Эта фраза, произнесённая генералом Де Голлем, разлетелась по всему миру. Сопротивление, возникшее 26-29 августа в Париже, уже ничего не смогло изменить. Предатели были казнены, а последние немецкие войска отступили через Сену 30 августа.
Эрик никогда не видел Париж, он не представлял, как выглядит Эйфелева башня, о которой только все и говорили. Во время своего пребывания в столице Франции Гитлер не поднялся на самый верх стального строения: лифт оказался сломан — нарочно, а преодолевать около двух тысяч ступеней в одну сторону фюрер Третьего Рейха отказался. Сейчас солдаты рассказывали, что это был знак. Нетронутый символ Франции принёс союзникам победу.

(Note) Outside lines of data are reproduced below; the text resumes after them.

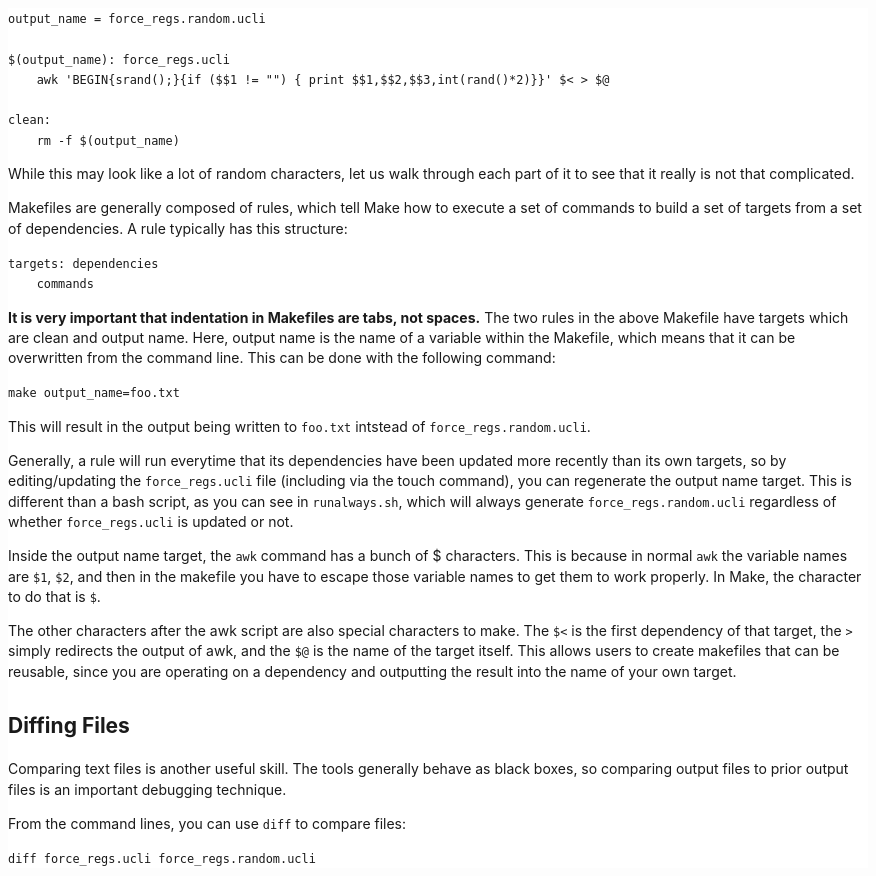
 ```shell
output_name = force_regs.random.ucli

$(output_name): force_regs.ucli
    awk 'BEGIN{srand();}{if ($$1 != "") { print $$1,$$2,$$3,int(rand()*2)}}' $< > $@

clean:
    rm -f $(output_name)
```

While this may look like a lot of random characters, let us walk through each part of it to see that it really is not that complicated.

Makefiles are generally composed of rules, which tell Make how to execute a set of commands to build a set of targets from a set of dependencies. A rule typically has this structure:

```shell
targets: dependencies
    commands
```

**It is very important that indentation in Makefiles are tabs, not spaces.**
The two rules in the above Makefile have targets which are clean and output name. Here, output name is the name of a variable within the Makefile, which means that it can be overwritten from the command line. This can be done with the following command:

```shell
make output_name=foo.txt
```

This will result in the output being written to `foo.txt` intstead of `force_regs.random.ucli`.

Generally, a rule will run everytime that its dependencies have been updated more recently than its own targets, so by editing/updating the `force_regs.ucli` file (including via the touch command), you can regenerate the output name target. This is different than a bash script, as you can see in `runalways.sh`, which will always generate `force_regs.random.ucli` regardless of whether `force_regs.ucli` is updated or not.

Inside the output name target, the `awk` command has a bunch of \$ characters. This is because in normal `awk` the variable names are `$1`, `$2`, and then in the makefile you have to escape those variable names to get them to work properly. In Make, the character to do that is `$`.

The other characters after the awk script are also special characters to make. The `$<` is the first dependency of that target, the `>` simply redirects the output of awk, and the `$@` is the name of the target itself. This allows users to create makefiles that can be reusable, since you are operating on a dependency and outputting the result into the name of your own target.

## Diffing Files <a name="paragraph5"></a>

Comparing text files is another useful skill. The tools generally behave as black boxes, so comparing output files to prior output files is an important debugging technique.

From the command lines, you can use `diff` to compare files:

```shell
diff force_regs.ucli force_regs.random.ucli
```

Эрик смутно помнил череду городов, через которые они шли, изредка — ехали, когда оставили с родителями Берлин. Но он до сих пор чувствовал вкус сладкой булочки, которой его угостил сердобольный уличный торговец. Эрик отламывал от выпечки по крохотному кусочку и отправлял их в рот грязными пальцами, улыбаясь.
Маленький Эрик спал головой на коленях матери, когда они, наконец, опять садились в поезд, продолжая путь. Достигнув порта, он впервые ощутил солёный морской воздух на губах и лице.
Они опять двигались — вперёд или назад, бежали или шли, ползли или крались, но никогда не задерживались на одном месте надолго. Эрик, принимая благодарность простых горожан, вновь ел дрожащими пальцами выпечку — засохший хлеб и мясо из консервной банки, неуклюже вспоротой ножом.
И он был счастлив. Он дышал полной грудью.
Им дали передышку — всего несколько дней. Освободителей приветствовали, им были признательны. Париж свободен!
Эрик вошёл в горячую воду, та омывала его тело, забирая с собой месяцы долгих сражений. Он мечтал о душе с первого часа высадки, когда сажа облепила его потное от бега лицо, а кровь товарищей залила руки.
Его подстригла хозяйка дома, в котором его расквартировали вместе с Чарльзом и другими ребятами, она же постирала его вещи и прогладила их. Эрик переоделся в форменный китель, пахнущий домашним уютом, и ему показалось, что он опять вернулся в Йорк, и через пару минут Чарльз ворвётся в комнату и позовёт его на танцы.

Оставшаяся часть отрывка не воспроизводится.